• [Try it] Could you reproduce, exactly as written, every line from the one containing "is not equal to" through the last line of the records, and nothing else?

-------------------------

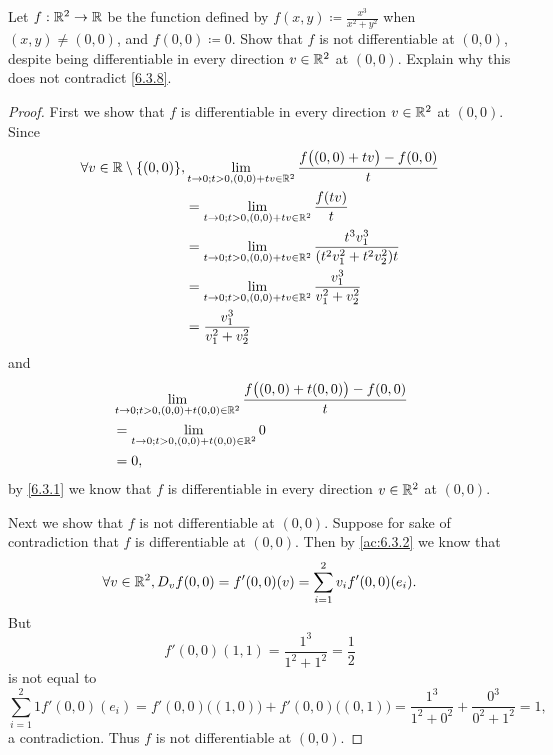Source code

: \begin{ex}\label{ex:6.3.3}
  Let \(f : \mathbb{R}^2 \to \mathbb{R}\) be the function defined by \(f(x, y) \coloneqq \frac{x^3}{x^2 + y^2}\) when \((x, y) \neq (0, 0)\), and \(f(0, 0) \coloneqq 0\).
  Show that \(f\) is not differentiable at \((0, 0)\), despite being differentiable in every direction \(v \in \mathbb{R}^2\) at \((0, 0)\).
  Explain why this does not contradict \cref{6.3.8}.
\end{ex}

\begin{proof}
  First we show that \(f\) is differentiable in every direction \(v \in \mathbb{R}^2\) at \((0, 0)\).
  Since
  \begin{align*}
    \forall v \in \mathbb{R} \setminus \{(0, 0)\}, & \lim_{t \to 0 ; t > 0, (0, 0) + tv \in \mathbb{R}^2} \frac{f\big((0, 0) + tv\big) - f(0, 0)}{t}    \\
                                           & = \lim_{t \to 0 ; t > 0, (0, 0) + tv \in \mathbb{R}^2} \frac{f(tv)}{t}                             \\
                                           & = \lim_{t \to 0 ; t > 0, (0, 0) + tv \in \mathbb{R}^2} \frac{t^3 v_1^3}{(t^2 v_1^2 + t^2 v_2^2) t} \\
                                           & = \lim_{t \to 0 ; t > 0, (0, 0) + tv \in \mathbb{R}^2} \frac{v_1^3}{v_1^2 + v_2^2}                 \\
                                           & = \frac{v_1^3}{v_1^2 + v_2^2}
  \end{align*}
  and
  \begin{align*}
     & \lim_{t \to 0 ; t > 0, (0, 0) + t (0, 0) \in \mathbb{R}^2} \frac{f\big((0, 0) + t(0, 0)\big) - f(0, 0)}{t} \\
     & = \lim_{t \to 0 ; t > 0, (0, 0) + t (0, 0) \in \mathbb{R}^2} 0                                             \\
     & = 0,
  \end{align*}
  by \cref{6.3.1} we know that \(f\) is differentiable in every direction \(v \in \mathbb{R}^2\) at \((0, 0)\).

  Next we show that \(f\) is not differentiable at \((0, 0)\).
  Suppose for sake of contradiction that \(f\) is differentiable at \((0, 0)\).
  Then by \cref{ac:6.3.2} we know that
  \[
    \forall v \in \mathbb{R}^2, D_v f(0, 0) = f'(0, 0)(v) = \sum_{i = 1}^2 v_i f'(0, 0)(e_i).
  \]
  But
  \[
    f'(0, 0)(1, 1) = \frac{1^3}{1^2 + 1^2} = \frac{1}{2}
  \]
  is not equal to
  \[
    \sum_{i = 1}^2 1 f'(0, 0)(e_i) = f'(0, 0)\big((1, 0)\big) + f'(0, 0)\big((0, 1)\big) = \frac{1^3}{1^2 + 0^2} + \frac{0^3}{0^2 + 1^2} = 1,
  \]
  a contradiction.
  Thus \(f\) is not differentiable at \((0, 0)\).


\end{proof}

-------------------------

• [Finished exercise]
  is not equal to
  \[
    \sum_{i = 1}^2 1 f'(0, 0)(e_i) = f'(0, 0)\big((1, 0)\big) + f'(0, 0)\big((0, 1)\big) = \frac{1^3}{1^2 + 0^2} + \frac{0^3}{0^2 + 1^2} = 1,
  \]
  a contradiction.
  Thus \(f\) is not differentiable at \((0, 0)\).


\end{proof}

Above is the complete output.